Anyone who has ever read anything I have written about MMA knows that a recurring theme that I bring up in a lot of my writings is that I am grossly opposed to women’s MMA headlining UFC events. As last night marked not only the first women’s MMA fight in UFC history, which was presented as the headliner, I was on the fence as to whether or not I would even watch. Nevertheless, knowing what kind of a fan I am of MMA in general I did watch… and I was blown away by what I saw!
I’ll be honest, Machida vs. Henderson was the fight that I really wanted to see last night. The pre-fight build-up between these two former champions was massive. Twitter was on fire with pre-fight predictions, people wanting to see Dan Henderson grab a last shot at the title against Jon Jones before he finally throws in the towel (which this fight would springboard), people wanting to know if Machida still had what it took to remain elite in the division. After the first round between these two titans, the silence was deafening on twitter and the cheers at the Honda Center turned into boo’s! It was anti-climactic finish to what had been an otherwise stellar event.
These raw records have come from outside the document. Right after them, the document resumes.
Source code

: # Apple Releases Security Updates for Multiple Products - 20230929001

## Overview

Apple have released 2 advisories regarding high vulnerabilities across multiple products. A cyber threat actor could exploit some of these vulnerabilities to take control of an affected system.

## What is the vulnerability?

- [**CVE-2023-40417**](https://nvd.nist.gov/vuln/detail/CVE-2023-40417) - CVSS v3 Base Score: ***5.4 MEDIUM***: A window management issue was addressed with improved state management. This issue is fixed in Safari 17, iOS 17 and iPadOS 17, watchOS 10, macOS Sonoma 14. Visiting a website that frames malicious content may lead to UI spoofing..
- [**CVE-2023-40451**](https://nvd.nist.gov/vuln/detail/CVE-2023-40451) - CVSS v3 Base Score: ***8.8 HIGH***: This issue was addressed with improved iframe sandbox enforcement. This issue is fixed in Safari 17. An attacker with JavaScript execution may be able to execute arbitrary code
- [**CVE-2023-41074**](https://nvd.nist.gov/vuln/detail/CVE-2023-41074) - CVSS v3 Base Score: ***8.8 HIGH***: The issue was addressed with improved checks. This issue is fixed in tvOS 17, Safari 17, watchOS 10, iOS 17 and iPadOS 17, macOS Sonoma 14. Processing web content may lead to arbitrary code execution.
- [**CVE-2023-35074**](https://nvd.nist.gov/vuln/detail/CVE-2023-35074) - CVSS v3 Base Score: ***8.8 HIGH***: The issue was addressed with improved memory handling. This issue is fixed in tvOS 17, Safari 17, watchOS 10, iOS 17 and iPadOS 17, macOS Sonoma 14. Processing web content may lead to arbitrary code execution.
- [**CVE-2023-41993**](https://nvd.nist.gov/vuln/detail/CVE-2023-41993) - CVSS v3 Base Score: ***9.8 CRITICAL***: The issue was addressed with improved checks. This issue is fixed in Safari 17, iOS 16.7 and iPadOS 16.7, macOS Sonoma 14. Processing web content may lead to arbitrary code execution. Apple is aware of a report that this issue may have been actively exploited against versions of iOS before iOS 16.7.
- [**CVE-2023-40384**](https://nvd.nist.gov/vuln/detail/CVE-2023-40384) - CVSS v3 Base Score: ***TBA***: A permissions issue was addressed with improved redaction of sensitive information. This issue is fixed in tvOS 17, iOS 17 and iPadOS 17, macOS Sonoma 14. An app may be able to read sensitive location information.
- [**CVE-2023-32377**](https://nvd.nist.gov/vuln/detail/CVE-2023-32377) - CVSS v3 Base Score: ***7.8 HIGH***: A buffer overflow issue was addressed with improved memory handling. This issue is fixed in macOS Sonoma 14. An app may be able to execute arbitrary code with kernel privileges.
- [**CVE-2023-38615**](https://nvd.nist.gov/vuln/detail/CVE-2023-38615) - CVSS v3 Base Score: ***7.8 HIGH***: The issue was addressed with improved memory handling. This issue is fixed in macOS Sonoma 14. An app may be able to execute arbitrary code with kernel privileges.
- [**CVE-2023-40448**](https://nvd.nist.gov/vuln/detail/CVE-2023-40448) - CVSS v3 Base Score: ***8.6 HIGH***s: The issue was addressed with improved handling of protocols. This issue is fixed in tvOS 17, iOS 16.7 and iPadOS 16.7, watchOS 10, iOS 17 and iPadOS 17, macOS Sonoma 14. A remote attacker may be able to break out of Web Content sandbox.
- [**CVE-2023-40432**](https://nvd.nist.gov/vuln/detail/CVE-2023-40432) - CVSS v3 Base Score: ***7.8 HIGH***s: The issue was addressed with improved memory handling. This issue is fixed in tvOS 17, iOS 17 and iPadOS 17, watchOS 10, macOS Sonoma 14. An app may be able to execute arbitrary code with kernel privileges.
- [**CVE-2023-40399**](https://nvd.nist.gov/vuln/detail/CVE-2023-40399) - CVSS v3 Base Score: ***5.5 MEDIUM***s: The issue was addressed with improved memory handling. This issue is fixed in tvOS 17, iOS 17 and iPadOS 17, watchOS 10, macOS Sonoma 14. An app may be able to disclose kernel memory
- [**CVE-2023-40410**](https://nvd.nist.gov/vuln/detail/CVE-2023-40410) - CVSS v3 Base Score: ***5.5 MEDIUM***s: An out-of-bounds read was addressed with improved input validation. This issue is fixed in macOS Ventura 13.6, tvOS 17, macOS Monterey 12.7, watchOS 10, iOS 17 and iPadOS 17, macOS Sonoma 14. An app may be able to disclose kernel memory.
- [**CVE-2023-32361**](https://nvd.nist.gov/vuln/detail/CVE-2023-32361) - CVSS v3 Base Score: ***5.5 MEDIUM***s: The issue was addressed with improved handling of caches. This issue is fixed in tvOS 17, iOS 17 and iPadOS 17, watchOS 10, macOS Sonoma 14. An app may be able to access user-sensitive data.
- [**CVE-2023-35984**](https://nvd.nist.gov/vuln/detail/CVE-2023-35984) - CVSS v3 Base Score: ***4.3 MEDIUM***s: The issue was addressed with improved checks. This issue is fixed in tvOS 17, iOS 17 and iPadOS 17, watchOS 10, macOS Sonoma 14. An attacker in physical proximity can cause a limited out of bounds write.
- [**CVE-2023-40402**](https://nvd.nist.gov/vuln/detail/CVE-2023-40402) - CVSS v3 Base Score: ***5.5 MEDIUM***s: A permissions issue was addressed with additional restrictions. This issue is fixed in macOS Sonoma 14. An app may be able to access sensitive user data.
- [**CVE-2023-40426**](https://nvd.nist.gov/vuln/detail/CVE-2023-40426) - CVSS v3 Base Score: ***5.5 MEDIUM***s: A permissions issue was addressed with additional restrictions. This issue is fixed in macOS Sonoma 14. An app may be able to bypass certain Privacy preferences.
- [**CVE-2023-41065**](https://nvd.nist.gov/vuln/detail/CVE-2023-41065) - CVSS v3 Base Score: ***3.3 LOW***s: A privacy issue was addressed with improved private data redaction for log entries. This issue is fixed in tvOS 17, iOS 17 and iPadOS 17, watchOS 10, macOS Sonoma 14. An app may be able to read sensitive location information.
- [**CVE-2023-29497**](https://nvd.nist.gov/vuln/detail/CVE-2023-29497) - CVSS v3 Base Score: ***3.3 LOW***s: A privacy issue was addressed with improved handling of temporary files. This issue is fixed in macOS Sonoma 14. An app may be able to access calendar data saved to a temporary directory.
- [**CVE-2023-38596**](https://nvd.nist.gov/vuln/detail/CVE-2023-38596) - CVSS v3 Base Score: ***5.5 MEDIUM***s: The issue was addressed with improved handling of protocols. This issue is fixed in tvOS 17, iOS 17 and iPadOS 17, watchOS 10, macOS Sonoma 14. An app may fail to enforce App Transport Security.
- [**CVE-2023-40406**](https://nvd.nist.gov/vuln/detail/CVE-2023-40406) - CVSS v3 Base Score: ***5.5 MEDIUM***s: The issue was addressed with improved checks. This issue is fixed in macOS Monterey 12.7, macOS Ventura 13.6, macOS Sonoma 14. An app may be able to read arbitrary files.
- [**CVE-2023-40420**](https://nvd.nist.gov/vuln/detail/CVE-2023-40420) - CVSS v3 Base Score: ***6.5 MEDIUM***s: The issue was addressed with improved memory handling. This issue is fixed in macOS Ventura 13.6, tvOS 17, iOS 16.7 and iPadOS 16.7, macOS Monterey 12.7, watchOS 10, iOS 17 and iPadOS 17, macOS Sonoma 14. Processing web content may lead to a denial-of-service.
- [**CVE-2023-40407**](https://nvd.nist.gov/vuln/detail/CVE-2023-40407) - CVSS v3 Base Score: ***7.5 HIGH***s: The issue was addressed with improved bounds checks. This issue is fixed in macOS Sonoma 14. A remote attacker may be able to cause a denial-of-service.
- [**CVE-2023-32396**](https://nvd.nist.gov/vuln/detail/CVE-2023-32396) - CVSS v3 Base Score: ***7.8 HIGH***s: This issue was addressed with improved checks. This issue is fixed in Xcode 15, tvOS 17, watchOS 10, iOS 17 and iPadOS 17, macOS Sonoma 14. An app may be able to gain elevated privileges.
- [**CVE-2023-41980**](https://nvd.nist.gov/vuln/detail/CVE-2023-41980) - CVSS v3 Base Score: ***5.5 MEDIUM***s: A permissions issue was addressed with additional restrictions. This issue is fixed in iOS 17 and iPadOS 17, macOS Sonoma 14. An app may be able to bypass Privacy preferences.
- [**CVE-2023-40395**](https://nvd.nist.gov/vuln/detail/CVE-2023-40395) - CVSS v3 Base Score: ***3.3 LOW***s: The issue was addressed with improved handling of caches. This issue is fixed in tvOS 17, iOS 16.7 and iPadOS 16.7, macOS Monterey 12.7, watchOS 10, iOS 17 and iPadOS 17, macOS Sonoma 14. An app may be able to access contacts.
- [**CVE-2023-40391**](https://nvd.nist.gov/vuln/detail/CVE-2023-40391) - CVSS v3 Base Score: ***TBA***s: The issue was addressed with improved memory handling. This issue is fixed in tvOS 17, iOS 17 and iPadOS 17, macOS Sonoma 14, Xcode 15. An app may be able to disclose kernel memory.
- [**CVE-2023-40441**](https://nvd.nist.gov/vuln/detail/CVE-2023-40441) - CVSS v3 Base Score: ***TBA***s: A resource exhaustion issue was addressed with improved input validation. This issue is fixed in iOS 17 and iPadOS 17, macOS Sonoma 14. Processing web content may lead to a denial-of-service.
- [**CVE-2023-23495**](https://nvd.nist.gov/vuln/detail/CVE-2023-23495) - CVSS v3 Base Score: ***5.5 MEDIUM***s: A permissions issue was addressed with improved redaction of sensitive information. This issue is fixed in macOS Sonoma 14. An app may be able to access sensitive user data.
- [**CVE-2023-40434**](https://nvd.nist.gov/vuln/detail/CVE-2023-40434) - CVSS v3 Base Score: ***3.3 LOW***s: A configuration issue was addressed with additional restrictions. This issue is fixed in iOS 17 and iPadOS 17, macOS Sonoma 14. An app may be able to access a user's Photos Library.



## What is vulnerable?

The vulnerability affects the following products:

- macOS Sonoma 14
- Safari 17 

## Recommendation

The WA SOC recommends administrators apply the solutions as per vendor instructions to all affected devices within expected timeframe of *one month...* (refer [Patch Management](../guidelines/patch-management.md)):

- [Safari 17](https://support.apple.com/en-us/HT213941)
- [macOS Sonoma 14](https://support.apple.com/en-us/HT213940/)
I barely cared to see who would have their hand raised (it was Machida by split decision, by the way). I was ready for bed. The main event not much of a concern.
Let’s just say that I am glad I stayed up. In one round Ronda Rousey lived up to her nickname, “Arm Bar”, and finished off Liz Carmouche to keep a hold of the women’s UFC Championship title at 135lbs (which just happens to be the only title for women). The fact that Rousey finished Carmouche in such convincing fashion wasn’t what impressed me. It was that one round of mixed martial arts that did. Watching Carmouche come out and take control of the fight early, almost submitting Rousey from behind… watching Rousey slip out of a nearly solid rear-naked choke… watching Rousey lay down some ground-and-pound and somehow magically switch over into an arm-bar position. I have to admit it was a beautiful spectacle of MMA at its finest. After having just finished watching a fight where two clowns basically danced around each other (well, Machida ran while Henderson tried to engage), it was a welcome relief.
The mark of a good fight is often dictated by how much it lingers in your mind afterwards. I couldn’t stop thinking about Rousey v. Carmouche for some time after I finished watching. I couldn’t stop wondering how Rousey got that arm-bar cinched in. How could Carmouche have let this happen, she protected it well – but, nevertheless she still couldn’t fight it off. Does Rousey really just have the perfect arm-bar technique? With seven fights to her credit, all by first round arm-bar I am starting to see that as true.
So, where do I stand now on women’s MMA? Listen, I still stand by what I have written in the past. I didn’t think headlining Carmouche and Rousey on a card with the first women’s MMA match in UFC history would be a good idea, and I still think it was a HUGE gamble. I haven’t seen the buy numbers yet for the card, (the event did apparently sell-out), but I can only speculate that they were likely decent for no other reason than curiosity… the same curiosity that drew me in. I will definitely be more open-minded to women’s MMA fights after watching this. It was not the first fight I ever watched with women going toe-to-toe, and I am sure not every subsequent fight will be the same, but it’s good for the sport and I will embrace it.
I still think there are depth problems. I still think many people will be resistant to it, purely for the sake that it is women fighting. However, I do think for every fan lost many will be gained.
To the UFC I raise a glass. Well done.